(WORK INSTRUCTION):
Return, from the material below, each line in which the word "reputation" is present.

<<<<

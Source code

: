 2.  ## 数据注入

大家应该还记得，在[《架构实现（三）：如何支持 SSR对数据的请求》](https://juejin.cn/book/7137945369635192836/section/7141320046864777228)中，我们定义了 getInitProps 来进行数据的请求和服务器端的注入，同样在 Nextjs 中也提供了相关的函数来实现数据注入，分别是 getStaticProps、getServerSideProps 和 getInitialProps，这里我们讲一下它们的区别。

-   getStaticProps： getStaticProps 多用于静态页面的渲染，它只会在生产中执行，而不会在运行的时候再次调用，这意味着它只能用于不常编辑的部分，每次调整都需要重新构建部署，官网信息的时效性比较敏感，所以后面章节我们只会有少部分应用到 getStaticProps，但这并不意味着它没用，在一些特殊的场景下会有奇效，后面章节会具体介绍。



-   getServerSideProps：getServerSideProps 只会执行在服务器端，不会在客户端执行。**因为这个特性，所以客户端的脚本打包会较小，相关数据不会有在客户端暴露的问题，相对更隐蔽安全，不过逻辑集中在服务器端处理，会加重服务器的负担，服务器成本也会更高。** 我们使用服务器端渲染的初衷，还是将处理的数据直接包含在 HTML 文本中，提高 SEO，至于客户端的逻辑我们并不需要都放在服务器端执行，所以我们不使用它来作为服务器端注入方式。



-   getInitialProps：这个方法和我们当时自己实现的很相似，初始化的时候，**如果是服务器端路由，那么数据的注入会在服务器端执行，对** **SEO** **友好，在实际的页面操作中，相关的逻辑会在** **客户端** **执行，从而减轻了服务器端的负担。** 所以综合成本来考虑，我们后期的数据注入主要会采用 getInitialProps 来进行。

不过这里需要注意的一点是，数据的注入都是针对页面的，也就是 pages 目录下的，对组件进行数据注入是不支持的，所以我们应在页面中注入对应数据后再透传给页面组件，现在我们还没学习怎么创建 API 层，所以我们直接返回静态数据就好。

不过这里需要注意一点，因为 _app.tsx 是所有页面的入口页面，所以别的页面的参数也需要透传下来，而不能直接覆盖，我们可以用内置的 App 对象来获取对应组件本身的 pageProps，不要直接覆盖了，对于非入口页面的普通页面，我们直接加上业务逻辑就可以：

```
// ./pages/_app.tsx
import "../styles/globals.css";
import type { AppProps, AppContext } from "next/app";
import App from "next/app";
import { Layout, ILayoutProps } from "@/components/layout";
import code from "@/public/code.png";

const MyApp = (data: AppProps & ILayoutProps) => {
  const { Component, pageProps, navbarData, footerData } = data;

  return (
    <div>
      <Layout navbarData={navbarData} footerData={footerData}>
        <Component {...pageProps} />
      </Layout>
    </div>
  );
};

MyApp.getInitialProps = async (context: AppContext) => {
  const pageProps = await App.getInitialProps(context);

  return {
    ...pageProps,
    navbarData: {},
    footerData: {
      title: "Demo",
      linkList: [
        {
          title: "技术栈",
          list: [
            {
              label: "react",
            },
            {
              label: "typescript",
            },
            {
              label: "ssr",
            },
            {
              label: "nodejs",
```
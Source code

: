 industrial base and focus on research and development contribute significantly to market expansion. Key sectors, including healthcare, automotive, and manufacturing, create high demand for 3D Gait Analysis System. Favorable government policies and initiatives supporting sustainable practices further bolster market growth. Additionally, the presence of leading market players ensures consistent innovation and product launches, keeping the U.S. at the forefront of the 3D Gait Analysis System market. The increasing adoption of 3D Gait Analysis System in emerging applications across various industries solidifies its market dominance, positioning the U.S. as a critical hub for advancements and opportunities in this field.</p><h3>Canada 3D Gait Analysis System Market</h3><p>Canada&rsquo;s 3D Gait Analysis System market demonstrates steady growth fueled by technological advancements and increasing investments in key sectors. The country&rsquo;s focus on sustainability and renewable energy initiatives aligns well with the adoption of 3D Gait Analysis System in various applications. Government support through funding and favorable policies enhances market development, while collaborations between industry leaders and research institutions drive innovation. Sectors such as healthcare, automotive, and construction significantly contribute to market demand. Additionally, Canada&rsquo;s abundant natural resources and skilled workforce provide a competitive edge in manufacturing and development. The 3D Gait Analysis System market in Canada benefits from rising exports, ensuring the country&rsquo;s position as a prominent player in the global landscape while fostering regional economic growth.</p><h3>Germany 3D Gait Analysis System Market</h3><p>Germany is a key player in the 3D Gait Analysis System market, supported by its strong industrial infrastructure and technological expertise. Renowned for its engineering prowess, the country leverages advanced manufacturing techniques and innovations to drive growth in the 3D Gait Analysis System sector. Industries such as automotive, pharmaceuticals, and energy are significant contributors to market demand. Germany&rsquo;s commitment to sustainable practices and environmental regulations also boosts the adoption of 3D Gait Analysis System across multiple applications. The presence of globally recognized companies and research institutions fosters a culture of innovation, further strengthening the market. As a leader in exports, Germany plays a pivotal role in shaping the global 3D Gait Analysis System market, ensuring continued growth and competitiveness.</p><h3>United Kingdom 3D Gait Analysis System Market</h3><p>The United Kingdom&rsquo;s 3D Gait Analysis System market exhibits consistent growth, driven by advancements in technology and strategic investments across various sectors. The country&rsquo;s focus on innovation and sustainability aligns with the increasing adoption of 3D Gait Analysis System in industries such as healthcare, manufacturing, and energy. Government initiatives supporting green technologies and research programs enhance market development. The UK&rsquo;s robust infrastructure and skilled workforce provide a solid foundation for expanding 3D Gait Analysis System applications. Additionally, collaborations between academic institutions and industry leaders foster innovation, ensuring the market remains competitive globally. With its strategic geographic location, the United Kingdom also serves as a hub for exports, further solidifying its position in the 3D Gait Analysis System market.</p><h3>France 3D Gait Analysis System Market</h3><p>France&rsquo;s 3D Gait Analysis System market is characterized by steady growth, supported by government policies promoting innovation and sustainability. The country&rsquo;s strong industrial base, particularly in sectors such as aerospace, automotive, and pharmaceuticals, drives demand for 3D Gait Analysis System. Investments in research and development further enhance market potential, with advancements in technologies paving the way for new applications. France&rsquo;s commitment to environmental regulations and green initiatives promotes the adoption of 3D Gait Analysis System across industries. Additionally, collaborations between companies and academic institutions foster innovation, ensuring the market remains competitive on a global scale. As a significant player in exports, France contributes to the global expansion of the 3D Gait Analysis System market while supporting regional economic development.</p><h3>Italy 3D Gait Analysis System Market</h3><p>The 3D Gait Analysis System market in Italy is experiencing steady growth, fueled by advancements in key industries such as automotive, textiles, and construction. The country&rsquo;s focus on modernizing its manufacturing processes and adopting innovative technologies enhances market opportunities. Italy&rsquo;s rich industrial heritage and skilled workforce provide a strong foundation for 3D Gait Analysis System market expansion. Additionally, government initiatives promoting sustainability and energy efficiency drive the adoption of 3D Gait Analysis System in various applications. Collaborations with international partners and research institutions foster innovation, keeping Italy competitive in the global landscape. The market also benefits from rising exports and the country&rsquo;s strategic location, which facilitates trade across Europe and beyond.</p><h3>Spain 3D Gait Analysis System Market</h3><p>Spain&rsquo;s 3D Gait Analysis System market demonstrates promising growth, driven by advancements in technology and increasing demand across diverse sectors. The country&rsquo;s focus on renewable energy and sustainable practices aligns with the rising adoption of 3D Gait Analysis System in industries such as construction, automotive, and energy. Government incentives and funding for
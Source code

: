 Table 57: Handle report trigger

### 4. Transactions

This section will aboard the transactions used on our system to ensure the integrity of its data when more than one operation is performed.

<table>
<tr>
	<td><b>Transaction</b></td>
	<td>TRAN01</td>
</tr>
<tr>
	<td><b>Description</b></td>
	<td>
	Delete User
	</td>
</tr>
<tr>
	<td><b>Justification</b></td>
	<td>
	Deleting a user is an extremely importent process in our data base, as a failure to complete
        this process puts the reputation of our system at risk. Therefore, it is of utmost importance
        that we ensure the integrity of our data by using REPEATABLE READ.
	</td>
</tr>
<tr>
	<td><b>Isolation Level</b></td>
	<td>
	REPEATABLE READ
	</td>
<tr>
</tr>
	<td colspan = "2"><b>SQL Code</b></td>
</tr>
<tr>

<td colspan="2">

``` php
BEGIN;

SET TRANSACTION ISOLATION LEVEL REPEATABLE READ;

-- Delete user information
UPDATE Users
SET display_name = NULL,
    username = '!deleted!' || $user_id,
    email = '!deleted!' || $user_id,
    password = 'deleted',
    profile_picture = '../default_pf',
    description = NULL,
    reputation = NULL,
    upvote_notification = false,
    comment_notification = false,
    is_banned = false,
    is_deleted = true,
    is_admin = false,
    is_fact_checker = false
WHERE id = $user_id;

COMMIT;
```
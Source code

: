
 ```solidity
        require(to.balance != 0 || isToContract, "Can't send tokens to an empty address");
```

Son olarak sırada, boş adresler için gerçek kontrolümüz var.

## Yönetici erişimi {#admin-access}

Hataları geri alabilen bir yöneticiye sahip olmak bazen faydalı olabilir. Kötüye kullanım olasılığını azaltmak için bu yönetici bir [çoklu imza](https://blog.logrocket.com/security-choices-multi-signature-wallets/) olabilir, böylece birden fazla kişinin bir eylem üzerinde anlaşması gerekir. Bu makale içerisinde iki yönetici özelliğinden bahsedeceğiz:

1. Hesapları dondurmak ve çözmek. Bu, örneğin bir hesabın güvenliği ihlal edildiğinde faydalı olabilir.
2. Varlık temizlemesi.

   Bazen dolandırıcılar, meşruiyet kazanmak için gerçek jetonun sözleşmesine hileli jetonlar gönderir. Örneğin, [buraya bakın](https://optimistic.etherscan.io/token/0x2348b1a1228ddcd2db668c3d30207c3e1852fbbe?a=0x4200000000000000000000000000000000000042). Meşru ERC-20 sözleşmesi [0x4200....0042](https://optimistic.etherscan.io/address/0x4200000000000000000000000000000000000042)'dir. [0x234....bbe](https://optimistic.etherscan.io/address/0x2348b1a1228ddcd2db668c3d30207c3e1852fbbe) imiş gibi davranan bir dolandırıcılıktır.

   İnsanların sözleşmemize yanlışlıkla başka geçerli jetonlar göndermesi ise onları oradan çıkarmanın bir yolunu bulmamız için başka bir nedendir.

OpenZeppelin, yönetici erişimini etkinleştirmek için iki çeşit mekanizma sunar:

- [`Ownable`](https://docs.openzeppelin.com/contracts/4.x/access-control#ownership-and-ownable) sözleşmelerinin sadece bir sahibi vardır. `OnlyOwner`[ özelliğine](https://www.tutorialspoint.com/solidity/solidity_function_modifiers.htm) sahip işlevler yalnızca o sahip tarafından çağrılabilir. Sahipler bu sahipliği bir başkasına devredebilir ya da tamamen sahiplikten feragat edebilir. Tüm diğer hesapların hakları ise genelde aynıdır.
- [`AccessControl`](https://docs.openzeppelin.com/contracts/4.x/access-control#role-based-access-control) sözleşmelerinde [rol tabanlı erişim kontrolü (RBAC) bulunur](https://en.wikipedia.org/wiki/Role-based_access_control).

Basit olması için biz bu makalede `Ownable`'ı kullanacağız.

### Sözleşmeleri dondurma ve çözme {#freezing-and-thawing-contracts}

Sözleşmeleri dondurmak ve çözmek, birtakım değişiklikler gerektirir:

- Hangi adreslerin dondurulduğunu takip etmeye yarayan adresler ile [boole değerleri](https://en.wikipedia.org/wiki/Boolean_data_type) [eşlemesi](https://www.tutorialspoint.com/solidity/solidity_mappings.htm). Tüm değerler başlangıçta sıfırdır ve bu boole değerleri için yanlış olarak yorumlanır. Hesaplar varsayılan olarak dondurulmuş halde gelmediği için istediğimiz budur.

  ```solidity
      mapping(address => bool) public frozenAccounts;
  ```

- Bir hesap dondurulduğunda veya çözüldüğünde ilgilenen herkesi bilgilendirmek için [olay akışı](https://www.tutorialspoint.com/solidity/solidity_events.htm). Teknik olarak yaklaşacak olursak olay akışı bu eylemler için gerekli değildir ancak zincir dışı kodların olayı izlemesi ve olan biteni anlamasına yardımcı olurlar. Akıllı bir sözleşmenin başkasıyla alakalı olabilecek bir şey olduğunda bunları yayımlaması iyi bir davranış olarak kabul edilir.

>>>>

(FINAL ANSWER):
        this process puts the reputation of our system at risk. Therefore, it is of utmost importance
    reputation = NULL,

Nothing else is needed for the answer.